Problem => An accurate, complete copy of the records below is required.

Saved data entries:
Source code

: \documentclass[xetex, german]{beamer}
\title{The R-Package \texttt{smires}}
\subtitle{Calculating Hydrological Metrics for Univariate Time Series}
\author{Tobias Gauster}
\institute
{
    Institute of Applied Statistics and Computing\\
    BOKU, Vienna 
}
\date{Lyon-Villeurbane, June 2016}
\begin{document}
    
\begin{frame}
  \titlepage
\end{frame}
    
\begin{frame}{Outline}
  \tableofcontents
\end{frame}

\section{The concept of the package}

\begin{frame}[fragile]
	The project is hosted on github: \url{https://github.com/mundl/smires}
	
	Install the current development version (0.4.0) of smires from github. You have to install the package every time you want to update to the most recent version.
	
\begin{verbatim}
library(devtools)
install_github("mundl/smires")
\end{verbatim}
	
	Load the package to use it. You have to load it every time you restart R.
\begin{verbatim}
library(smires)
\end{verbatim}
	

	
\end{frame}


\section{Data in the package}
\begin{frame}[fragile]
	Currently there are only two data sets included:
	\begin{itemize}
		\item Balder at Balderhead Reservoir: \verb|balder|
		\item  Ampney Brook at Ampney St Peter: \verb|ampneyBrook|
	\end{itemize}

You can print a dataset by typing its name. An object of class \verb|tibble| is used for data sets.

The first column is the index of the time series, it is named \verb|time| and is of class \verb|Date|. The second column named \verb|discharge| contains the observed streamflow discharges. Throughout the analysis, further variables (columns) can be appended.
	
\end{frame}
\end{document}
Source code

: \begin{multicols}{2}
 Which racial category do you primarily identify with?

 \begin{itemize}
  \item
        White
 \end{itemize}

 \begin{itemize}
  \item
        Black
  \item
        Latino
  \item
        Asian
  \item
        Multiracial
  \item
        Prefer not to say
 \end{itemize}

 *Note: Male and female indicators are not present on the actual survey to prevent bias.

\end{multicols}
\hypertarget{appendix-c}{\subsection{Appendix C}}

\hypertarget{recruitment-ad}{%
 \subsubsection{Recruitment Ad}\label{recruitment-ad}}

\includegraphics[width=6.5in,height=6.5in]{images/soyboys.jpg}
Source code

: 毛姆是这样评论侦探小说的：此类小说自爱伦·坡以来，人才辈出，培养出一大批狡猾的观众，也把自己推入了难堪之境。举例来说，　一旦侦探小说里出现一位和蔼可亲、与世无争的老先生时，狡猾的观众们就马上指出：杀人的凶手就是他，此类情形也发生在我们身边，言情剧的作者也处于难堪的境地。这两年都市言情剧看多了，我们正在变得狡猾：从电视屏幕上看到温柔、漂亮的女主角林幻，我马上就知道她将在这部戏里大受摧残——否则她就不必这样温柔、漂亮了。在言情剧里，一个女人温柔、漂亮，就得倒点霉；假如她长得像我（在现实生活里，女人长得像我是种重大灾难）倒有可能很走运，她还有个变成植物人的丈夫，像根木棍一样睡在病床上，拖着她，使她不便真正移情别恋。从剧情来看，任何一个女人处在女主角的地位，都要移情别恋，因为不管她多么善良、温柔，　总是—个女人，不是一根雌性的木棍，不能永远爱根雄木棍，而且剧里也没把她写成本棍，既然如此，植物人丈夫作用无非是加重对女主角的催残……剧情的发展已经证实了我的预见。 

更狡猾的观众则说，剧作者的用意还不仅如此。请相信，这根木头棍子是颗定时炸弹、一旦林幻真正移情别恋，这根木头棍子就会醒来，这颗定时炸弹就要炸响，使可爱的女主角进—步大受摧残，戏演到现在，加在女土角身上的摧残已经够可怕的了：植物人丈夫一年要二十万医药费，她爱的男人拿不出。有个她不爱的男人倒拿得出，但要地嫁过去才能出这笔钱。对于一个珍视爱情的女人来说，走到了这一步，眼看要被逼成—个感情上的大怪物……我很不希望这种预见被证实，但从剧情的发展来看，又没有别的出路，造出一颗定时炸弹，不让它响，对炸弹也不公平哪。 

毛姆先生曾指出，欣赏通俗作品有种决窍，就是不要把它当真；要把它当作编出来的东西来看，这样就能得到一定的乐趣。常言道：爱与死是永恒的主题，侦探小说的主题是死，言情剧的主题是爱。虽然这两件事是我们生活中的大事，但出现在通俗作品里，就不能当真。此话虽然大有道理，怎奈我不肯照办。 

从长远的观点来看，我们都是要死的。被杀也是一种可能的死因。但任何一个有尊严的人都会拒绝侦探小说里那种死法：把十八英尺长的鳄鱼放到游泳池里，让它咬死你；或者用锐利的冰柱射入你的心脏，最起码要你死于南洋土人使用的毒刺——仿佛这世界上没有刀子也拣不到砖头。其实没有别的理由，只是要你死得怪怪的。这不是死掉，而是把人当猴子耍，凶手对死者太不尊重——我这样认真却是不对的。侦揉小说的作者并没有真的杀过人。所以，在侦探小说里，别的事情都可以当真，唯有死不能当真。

Answer box =>
Source code

: \documentclass[xetex, german]{beamer}
\title{The R-Package \texttt{smires}}
\subtitle{Calculating Hydrological Metrics for Univariate Time Series}
\author{Tobias Gauster}
\institute
{
    Institute of Applied Statistics and Computing\\
    BOKU, Vienna 
}
\date{Lyon-Villeurbane, June 2016}
\begin{document}
    
\begin{frame}
  \titlepage
\end{frame}
    
\begin{frame}{Outline}
  \tableofcontents
\end{frame}

\section{The concept of the package}

\begin{frame}[fragile]
	The project is hosted on github: \url{https://github.com/mundl/smires}
	
	Install the current development version (0.4.0) of smires from github. You have to install the package every time you want to update to the most recent version.
	
\begin{verbatim}
library(devtools)
install_github("mundl/smires")
\end{verbatim}
	
	Load the package to use it. You have to load it every time you restart R.
\begin{verbatim}
library(smires)
\end{verbatim}
	

	
\end{frame}


\section{Data in the package}
\begin{frame}[fragile]
	Currently there are only two data sets included:
	\begin{itemize}
		\item Balder at Balderhead Reservoir: \verb|balder|
		\item  Ampney Brook at Ampney St Peter: \verb|ampneyBrook|
	\end{itemize}

You can print a dataset by typing its name. An object of class \verb|tibble| is used for data sets.

The first column is the index of the time series, it is named \verb|time| and is of class \verb|Date|. The second column named \verb|discharge| contains the observed streamflow discharges. Throughout the analysis, further variables (columns) can be appended.
	
\end{frame}
\end{document}
Source code

: \begin{multicols}{2}
 Which racial category do you primarily identify with?

 \begin{itemize}
  \item
        White
 \end{itemize}

 \begin{itemize}
  \item
        Black
  \item
        Latino
  \item
        Asian
  \item
        Multiracial
  \item
        Prefer not to say
 \end{itemize}

 *Note: Male and female indicators are not present on the actual survey to prevent bias.

\end{multicols}
\hypertarget{appendix-c}{\subsection{Appendix C}}

\hypertarget{recruitment-ad}{%
 \subsubsection{Recruitment Ad}\label{recruitment-ad}}

\includegraphics[width=6.5in,height=6.5in]{images/soyboys.jpg}
Source code

: 毛姆是这样评论侦探小说的：此类小说自爱伦·坡以来，人才辈出，培养出一大批狡猾的观众，也把自己推入了难堪之境。举例来说，　一旦侦探小说里出现一位和蔼可亲、与世无争的老先生时，狡猾的观众们就马上指出：杀人的凶手就是他，此类情形也发生在我们身边，言情剧的作者也处于难堪的境地。这两年都市言情剧看多了，我们正在变得狡猾：从电视屏幕上看到温柔、漂亮的女主角林幻，我马上就知道她将在这部戏里大受摧残——否则她就不必这样温柔、漂亮了。在言情剧里，一个女人温柔、漂亮，就得倒点霉；假如她长得像我（在现实生活里，女人长得像我是种重大灾难）倒有可能很走运，她还有个变成植物人的丈夫，像根木棍一样睡在病床上，拖着她，使她不便真正移情别恋。从剧情来看，任何一个女人处在女主角的地位，都要移情别恋，因为不管她多么善良、温柔，　总是—个女人，不是一根雌性的木棍，不能永远爱根雄木棍，而且剧里也没把她写成本棍，既然如此，植物人丈夫作用无非是加重对女主角的催残……剧情的发展已经证实了我的预见。 

更狡猾的观众则说，剧作者的用意还不仅如此。请相信，这根木头棍子是颗定时炸弹、一旦林幻真正移情别恋，这根木头棍子就会醒来，这颗定时炸弹就要炸响，使可爱的女主角进—步大受摧残，戏演到现在，加在女土角身上的摧残已经够可怕的了：植物人丈夫一年要二十万医药费，她爱的男人拿不出。有个她不爱的男人倒拿得出，但要地嫁过去才能出这笔钱。对于一个珍视爱情的女人来说，走到了这一步，眼看要被逼成—个感情上的大怪物……我很不希望这种预见被证实，但从剧情的发展来看，又没有别的出路，造出一颗定时炸弹，不让它响，对炸弹也不公平哪。 

毛姆先生曾指出，欣赏通俗作品有种决窍，就是不要把它当真；要把它当作编出来的东西来看，这样就能得到一定的乐趣。常言道：爱与死是永恒的主题，侦探小说的主题是死，言情剧的主题是爱。虽然这两件事是我们生活中的大事，但出现在通俗作品里，就不能当真。此话虽然大有道理，怎奈我不肯照办。 

从长远的观点来看，我们都是要死的。被杀也是一种可能的死因。但任何一个有尊严的人都会拒绝侦探小说里那种死法：把十八英尺长的鳄鱼放到游泳池里，让它咬死你；或者用锐利的冰柱射入你的心脏，最起码要你死于南洋土人使用的毒刺——仿佛这世界上没有刀子也拣不到砖头。其实没有别的理由，只是要你死得怪怪的。这不是死掉，而是把人当猴子耍，凶手对死者太不尊重——我这样认真却是不对的。侦揉小说的作者并没有真的杀过人。所以，在侦探小说里，别的事情都可以当真，唯有死不能当真。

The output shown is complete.